Untuk pertama kalinya sejak musim perdananya pada tahun 2017, Atlanta United menghadapi kata yang paling ditakuti dan sering digunakan dalam olahraga: kesulitan. Dalam konteks meningkatnya ekspektasi klub, ini adalah landasan baru bagi organisasi. Intervensi yang hanya dilakukan oleh pemain adalah hal biasa ketika tim sedang mencari jawaban di masa-masa sulit, dan jika hal itu bergantung pada Guzan, hal itu akan terjadi lebih cepat daripada terlambat.
“Kami harus berkumpul kembali,” kata kiper veteran itu. “Kembali ke papan gambar dan cari tahu. Kita tidak bisa membiarkan ini menjadi momen yang menentukan. Ini harus menjadi kesempatan bagi kita untuk melakukan percakapan nyata di antara kita sendiri sebagai profesional, sebagai atlet, sebagai pesaing. Kami perlu menemukan cara untuk memenangkan pertandingan – jelas dan sederhana. Kami harus menemukan cara untuk mencetak gol. Kami harus menemukan cara untuk bertahan lebih baik. Kami harus menemukan cara untuk menang.”
De Boer mengaku selepas pertandingan kondisi mental sang pemain mengkhawatirkan. Itu sebabnya manajer asal Belanda itu menang pada hari Minggu dan memilih susunan pemain yang kuat, meski leg kedua adalah perempat final Liga Champions CONCACAF. melawan Monterrey terjadi 72 jam kemudian.
“Ini adalah pertandingan kandang pertama, jadi Anda ingin tampil sekuat mungkin,” kata De Boer. “Biasanya ada hampir 73.000 orang di stadion ini. Kami mengalami kekalahan di pertandingan pertama melawan DC United, jadi Anda menginginkan hasil yang bagus. Biasanya, jika Anda berpikir, ‘Oke, kita memenangkan pertandingan pertama,’ maka Anda mungkin melakukan sedikit rotasi. Namun bagi saya yang paling penting adalah kemenangan untuk mendapatkan dorongan di pertandingan berikutnya, dan terkadang Anda harus mengambil risiko.”

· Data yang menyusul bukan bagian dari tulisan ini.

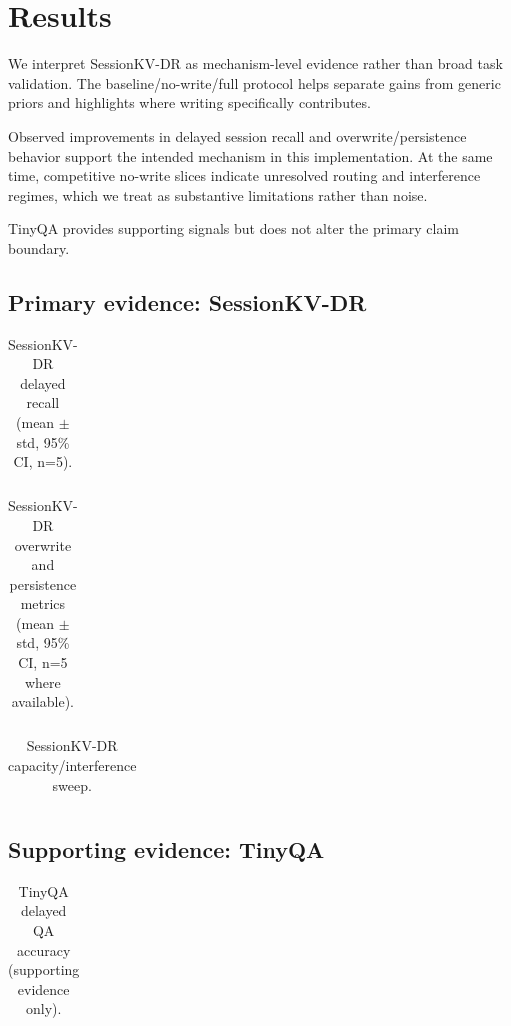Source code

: \section{Results}
We interpret SessionKV-DR as mechanism-level evidence rather than broad task validation. The baseline/no-write/full protocol helps separate gains from generic priors and highlights where writing specifically contributes.

Observed improvements in delayed session recall and overwrite/persistence behavior support the intended mechanism in this implementation. At the same time, competitive no-write slices indicate unresolved routing and interference regimes, which we treat as substantive limitations rather than noise.

TinyQA provides supporting signals but does not alter the primary claim boundary.

\subsection{Primary evidence: SessionKV-DR}
\begin{table}[h]
\centering
\begin{tabular}{llll}
\toprule

\bottomrule
\end{tabular}
\caption{SessionKV-DR delayed recall (mean $\pm$ std, 95\% CI, n=5).}
\end{table}

\begin{table}[h]
\centering
\begin{tabular}{llll}
\toprule

\bottomrule
\end{tabular}
\caption{SessionKV-DR overwrite and persistence metrics (mean $\pm$ std, 95\% CI, n=5 where available).}
\end{table}

\begin{table}[h]
\centering
\begin{tabular}{llll}
\toprule

\bottomrule
\end{tabular}
\caption{SessionKV-DR capacity/interference sweep.}
\end{table}

\subsection{Supporting evidence: TinyQA}
\begin{table}[h]
\centering
\begin{tabular}{llll}
\toprule

\bottomrule
\end{tabular}
\caption{TinyQA delayed QA accuracy (supporting evidence only).}
\end{table}

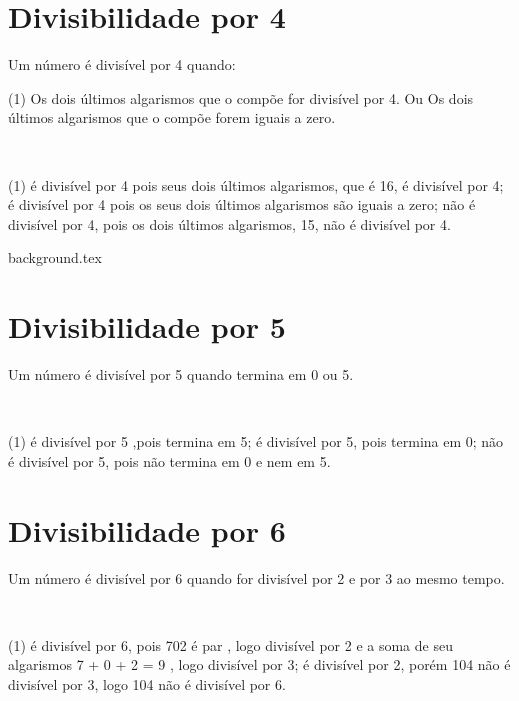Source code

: \documentclass[10pt]{article}
\begin{document}
\section*{Divisibilidade por 4}
Um número é divisível por 4 quando:
\begin{tasks}(1)
    \task Os dois últimos algarismos que o compõe for divisível por 4. Ou
    \task Os dois últimos algarismos que o compõe forem iguais a zero. 
\end{tasks}


\begin{exemplo}~\\
   \begin{tasks}(1)
         é divisível por 4 pois seus dois últimos algarismos, que é 16, é divisível por 4;
         é divisível por 4 pois os seus dois últimos algarismos são iguais a zero;
         não é divisível por 4, pois os dois últimos algarismos, 15, não é divisível por 4. 
   \end{tasks}
\end{exemplo}

\newpage
{background.tex} %
\section*{Divisibilidade por 5}
Um número é divisível por 5 quando termina em 0 ou
5.
\begin{exemplo}~\\
   \begin{tasks}(1)
         é divisível por 5 ,pois termina em 5;
         é divisível por 5, pois termina em 0;
         não é divisível por 5, pois não termina em 0 e
nem em 5.
   \end{tasks}
\end{exemplo}

\section*{Divisibilidade por 6}
Um número é divisível por 6 quando for divisível por 2
e por 3 ao mesmo tempo. 
\begin{exemplo}~\\
   \begin{tasks}(1)    
     é divisível por 6, pois 702 é par , logo divisível
por 2 e a soma de seu algarismos 7 + 0 + 2 = 9 , logo divisível por 3;
     é divisível por 2, porém 104 não é divisível por 3, logo 104 não é divisível por 6. 
   \end{tasks}
\end{exemplo}
\end{document}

Keputusan itu menjadi bumerang. Ada kaki yang lelah dan permainan berat yang sama yang melanda Atlanta United dalam empat dari lima pertandingan mereka sejauh ini. Mereka menyelesaikan pertandingan dengan empat tembakan tepat sasaran.
Presiden Atlanta United Darren Eales dan direktur teknis Carlos Bocanegra mengambil risiko di luar musim ini, penunjukan manajer pertahanan pertama di Eropa dibandingkan kandidat Amerika Selatan yang memiliki filosofi sepak bola serupa dengan Martino. Jika diberi waktu, De Boer bisa sukses di Atlanta. Empat penampilan buruk tidak akan mengubah model bisnis ambisius klub. Namun kini dunia sedang menyaksikannya.
Pada bulan Desember, sebelum Atlanta mengumumkan De Boer, Eales memberikan podcast MLS ExtraTime Radio beberapa wawasan tentang kualifikasi manajer masa depan. “Kami ingin memainkan gaya atraktif dan mencetak gol, jadi akan gila jika kami mendatangkan seseorang yang ahli dalam bertahan.”
Pendukung klub menyadari apa yang dijanjikan kantor depan sejak hari pertama. Namun sejauh ini di tahun 2019, produk yang ada di lapangan belum sejalan dengan strategi awal klub.